Barefoot kicking, like permed hair or Zubaz pants, took hold after Franklin’s entree, at least for a time. Through the ’80s, there were a half-dozen barefoot kickers in the NFL, including a few punters. If that sounds absurd now, well, it pretty much was: There was no scientific basis for barefoot kicking, nor any sort of demonstrable study indicating it offered greater power or control. But, as is often the case in sports, the mental side trumps all, and provable or not, several kickers believed it helped them.

Mike Lansford, who kicked for the Rams from 1982-90, theorized he and other kickers of that era were affected by a small kicking block in use in high school and college football back then. The block was designed to prop up the ball for young players on field goals, so when kickers reached the pros and the block wasn’t allowed, it could be jarring. Lansford said he struggled to feel like he could get under the ball as it sank down into the turf.

“One day I’m working out and I had some old, nasty shoes on,” Lansford said. “I developed a blister on my heel. That day I took my shoe off and I realized at the time that Tony Franklin was in the league. He was doing very well. He was a barefoot kicker. And I tried it. It allowed me to strike the ball lower. I had a faster foot.

“It made all the difference in the world,” Lansford said.

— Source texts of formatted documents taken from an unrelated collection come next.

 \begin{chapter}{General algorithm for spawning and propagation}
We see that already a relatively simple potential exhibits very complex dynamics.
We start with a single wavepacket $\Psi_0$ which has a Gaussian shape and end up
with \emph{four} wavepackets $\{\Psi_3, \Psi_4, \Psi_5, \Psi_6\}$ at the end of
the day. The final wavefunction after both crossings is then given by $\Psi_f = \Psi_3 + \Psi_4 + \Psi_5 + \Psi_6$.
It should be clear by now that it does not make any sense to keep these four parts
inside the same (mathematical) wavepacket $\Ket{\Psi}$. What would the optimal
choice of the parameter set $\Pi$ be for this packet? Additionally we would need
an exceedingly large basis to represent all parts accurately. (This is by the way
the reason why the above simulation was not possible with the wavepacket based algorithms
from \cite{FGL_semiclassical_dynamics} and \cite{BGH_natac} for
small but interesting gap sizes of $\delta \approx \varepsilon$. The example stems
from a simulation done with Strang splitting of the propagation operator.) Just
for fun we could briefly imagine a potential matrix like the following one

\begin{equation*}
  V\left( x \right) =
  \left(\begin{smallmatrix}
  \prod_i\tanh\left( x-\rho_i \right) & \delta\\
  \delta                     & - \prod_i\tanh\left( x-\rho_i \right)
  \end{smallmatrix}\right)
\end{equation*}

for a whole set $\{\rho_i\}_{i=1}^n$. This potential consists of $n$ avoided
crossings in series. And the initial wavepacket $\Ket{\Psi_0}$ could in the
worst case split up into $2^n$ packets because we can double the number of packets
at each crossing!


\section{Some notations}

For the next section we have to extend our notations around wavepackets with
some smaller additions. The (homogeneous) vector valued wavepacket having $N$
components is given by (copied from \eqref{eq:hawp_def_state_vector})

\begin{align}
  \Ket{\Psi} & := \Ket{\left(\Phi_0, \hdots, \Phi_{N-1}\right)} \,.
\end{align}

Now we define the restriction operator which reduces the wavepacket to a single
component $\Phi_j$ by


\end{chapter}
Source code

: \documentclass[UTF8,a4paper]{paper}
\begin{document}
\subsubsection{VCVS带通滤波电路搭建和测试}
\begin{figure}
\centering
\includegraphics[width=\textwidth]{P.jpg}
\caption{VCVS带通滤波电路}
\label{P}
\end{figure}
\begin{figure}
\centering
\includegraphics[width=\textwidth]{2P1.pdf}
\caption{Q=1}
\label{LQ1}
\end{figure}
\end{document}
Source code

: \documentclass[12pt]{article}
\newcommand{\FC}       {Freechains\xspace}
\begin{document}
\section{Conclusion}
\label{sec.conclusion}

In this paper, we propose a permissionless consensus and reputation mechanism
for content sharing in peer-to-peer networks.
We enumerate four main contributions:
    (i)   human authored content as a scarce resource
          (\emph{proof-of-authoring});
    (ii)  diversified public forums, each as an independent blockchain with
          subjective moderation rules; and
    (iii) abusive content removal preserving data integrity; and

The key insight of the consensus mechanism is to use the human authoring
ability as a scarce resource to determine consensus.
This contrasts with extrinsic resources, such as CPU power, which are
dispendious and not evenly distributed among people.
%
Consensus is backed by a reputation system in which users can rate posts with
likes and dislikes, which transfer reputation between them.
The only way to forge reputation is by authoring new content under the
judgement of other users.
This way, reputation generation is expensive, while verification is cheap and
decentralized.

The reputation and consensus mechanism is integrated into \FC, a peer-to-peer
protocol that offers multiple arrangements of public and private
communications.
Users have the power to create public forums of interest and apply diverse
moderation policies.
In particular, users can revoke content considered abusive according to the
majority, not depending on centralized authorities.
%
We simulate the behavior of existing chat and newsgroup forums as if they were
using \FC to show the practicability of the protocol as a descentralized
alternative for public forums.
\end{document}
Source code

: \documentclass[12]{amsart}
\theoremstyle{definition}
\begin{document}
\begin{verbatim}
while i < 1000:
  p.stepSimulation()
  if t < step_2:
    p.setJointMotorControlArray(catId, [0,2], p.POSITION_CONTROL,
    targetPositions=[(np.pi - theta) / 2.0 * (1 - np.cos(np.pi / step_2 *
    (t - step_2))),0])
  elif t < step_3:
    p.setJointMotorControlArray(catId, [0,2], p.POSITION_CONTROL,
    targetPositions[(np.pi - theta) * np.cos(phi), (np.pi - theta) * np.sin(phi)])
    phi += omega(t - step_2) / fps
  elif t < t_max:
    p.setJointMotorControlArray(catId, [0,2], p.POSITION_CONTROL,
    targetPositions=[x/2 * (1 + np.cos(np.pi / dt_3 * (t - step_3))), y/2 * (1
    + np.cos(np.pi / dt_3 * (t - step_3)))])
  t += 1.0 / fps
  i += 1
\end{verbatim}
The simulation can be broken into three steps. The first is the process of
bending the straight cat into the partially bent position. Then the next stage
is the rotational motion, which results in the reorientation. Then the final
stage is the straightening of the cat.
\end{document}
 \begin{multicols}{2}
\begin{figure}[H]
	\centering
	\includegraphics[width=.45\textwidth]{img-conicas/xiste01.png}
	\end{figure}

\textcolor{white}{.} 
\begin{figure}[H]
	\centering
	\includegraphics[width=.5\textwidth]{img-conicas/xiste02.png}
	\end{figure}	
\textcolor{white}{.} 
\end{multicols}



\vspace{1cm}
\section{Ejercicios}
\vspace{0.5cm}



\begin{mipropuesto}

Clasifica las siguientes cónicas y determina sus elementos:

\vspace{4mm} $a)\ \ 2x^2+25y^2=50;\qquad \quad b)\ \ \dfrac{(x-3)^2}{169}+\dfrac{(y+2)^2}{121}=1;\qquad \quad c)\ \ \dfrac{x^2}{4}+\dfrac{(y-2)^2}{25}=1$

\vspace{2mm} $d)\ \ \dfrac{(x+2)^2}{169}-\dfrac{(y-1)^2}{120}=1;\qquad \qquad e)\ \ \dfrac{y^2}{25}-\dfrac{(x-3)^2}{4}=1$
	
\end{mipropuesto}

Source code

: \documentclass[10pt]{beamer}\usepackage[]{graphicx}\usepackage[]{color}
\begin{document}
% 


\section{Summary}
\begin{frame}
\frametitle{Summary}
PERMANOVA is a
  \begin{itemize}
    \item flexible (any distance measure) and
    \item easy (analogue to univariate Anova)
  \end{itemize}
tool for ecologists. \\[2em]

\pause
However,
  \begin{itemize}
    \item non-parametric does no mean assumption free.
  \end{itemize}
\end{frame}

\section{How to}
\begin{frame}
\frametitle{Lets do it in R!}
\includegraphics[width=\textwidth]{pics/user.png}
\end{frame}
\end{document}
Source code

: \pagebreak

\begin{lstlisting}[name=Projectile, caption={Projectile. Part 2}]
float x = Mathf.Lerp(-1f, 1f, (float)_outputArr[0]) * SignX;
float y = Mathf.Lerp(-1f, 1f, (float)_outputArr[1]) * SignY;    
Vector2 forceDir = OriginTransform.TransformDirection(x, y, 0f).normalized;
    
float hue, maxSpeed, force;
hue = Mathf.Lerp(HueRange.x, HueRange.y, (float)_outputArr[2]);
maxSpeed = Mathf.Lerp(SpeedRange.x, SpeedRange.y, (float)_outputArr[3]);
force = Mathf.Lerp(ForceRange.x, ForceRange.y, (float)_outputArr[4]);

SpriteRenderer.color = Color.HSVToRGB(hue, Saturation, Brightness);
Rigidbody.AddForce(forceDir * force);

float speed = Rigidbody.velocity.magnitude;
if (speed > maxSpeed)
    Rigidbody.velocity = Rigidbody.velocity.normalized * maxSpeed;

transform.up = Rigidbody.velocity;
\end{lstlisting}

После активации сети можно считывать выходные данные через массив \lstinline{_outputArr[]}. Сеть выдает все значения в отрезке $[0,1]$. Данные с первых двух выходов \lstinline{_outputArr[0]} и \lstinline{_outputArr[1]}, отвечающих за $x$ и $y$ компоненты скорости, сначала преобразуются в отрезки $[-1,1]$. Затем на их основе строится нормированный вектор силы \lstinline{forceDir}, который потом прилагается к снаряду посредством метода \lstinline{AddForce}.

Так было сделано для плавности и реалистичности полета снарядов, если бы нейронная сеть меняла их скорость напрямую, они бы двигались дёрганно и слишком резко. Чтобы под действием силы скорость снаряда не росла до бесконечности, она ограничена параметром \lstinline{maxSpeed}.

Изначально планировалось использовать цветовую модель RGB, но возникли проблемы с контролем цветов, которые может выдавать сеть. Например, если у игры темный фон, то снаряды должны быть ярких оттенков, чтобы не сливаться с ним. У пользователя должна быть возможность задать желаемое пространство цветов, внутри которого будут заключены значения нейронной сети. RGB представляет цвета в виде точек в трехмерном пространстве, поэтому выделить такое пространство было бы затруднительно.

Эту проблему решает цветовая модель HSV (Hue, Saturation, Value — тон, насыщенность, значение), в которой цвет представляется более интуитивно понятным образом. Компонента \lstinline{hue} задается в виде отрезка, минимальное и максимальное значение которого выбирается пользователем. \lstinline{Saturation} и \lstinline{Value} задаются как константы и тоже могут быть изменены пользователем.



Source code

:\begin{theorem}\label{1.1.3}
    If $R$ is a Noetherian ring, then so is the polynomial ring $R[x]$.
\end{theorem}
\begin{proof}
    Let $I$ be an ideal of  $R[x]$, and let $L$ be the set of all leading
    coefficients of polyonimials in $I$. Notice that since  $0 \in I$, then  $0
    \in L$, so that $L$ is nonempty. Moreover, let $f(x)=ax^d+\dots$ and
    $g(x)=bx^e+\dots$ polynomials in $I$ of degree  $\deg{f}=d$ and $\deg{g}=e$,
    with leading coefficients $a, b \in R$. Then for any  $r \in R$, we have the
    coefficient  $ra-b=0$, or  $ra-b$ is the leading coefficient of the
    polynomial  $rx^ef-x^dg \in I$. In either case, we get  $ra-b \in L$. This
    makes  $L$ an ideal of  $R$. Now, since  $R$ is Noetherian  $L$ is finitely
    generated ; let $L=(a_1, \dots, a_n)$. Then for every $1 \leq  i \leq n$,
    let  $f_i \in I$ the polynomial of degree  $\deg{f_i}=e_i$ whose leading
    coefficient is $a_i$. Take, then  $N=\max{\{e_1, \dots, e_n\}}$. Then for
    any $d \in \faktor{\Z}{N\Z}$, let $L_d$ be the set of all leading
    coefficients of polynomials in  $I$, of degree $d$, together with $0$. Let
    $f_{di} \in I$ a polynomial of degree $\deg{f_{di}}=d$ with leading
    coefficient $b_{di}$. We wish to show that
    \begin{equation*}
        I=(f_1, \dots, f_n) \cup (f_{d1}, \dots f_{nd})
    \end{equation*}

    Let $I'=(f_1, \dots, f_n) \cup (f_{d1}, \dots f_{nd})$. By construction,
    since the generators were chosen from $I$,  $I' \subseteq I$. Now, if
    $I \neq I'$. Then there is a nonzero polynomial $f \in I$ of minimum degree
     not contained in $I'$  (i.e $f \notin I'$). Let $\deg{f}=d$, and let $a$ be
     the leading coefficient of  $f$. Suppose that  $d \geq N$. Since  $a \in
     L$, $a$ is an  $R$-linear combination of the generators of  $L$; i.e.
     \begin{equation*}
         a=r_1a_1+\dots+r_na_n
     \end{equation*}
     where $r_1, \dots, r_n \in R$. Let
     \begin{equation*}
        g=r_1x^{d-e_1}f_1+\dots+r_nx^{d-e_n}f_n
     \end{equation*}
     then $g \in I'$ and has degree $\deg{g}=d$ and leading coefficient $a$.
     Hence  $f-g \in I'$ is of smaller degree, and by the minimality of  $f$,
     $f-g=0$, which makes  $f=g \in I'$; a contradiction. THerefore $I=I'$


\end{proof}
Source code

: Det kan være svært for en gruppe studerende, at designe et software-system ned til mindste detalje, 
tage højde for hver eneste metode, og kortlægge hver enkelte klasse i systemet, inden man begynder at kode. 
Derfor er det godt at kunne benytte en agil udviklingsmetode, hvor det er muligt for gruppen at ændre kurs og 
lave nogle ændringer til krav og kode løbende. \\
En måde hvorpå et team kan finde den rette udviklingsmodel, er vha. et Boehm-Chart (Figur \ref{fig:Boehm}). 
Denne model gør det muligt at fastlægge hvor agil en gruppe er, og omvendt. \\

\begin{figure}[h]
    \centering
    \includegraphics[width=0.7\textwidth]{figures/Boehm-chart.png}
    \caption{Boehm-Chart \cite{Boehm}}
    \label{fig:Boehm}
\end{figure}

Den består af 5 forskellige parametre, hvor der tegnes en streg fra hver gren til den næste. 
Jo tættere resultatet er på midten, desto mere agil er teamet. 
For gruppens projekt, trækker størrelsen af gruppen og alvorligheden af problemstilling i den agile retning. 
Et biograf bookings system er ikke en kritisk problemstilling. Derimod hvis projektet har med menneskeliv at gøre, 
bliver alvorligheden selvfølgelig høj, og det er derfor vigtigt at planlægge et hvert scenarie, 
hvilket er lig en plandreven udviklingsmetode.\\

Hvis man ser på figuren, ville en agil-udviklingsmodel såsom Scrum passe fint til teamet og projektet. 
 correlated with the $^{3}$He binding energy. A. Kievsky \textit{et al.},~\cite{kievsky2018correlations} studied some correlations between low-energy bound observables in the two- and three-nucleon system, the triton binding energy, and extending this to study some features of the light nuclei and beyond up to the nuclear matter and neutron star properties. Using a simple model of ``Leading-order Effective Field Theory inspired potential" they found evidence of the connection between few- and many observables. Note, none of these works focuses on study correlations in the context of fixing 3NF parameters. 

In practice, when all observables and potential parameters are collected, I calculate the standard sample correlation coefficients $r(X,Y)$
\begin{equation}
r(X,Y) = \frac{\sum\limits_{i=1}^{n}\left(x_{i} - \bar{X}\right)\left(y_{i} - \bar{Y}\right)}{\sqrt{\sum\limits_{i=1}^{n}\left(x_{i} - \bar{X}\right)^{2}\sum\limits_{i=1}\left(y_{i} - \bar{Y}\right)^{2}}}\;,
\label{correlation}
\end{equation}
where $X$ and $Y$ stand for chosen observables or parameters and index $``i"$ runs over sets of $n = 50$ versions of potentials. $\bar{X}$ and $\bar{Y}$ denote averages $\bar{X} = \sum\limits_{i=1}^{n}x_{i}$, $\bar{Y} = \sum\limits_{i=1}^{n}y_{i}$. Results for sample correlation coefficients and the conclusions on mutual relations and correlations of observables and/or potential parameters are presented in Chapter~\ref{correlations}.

Others felt similarly. Paul McFadden was NFC rookie of the year in 1984 kicking barefoot for the Eagles, and Franklin led the league in scoring for the Patriots in 1986. But, like Starter jackets or slap bracelets, the fad inevitably ebbed. As shoe technology developed and kickers used lighter, thinner soccer cleats instead of the heavier, traditional football shoes, the appeal of kicking barefoot faded even more. By the end of the decade, only Lansford and Rich Karlis remained.

On Dec. 31, 1990, Lansford kicked a fourth-quarter extra point for the Rams in a final-week loss to the Saints. That offseason, both he and Karlis retired, seemingly putting to rest the entire notion of barefoot kicking in the NFL.

Until Wilkins came along.

IF HE COULD do it all over, Wilkins said, he would have just taped his toes, too. The toes are what made everyone believe he was barefoot, after all. They’re the driving force behind the text messages or emails or occasional chirps he gets from football fans, reminding him that everyone thinks he’s the NFL’s last barefoot kicker.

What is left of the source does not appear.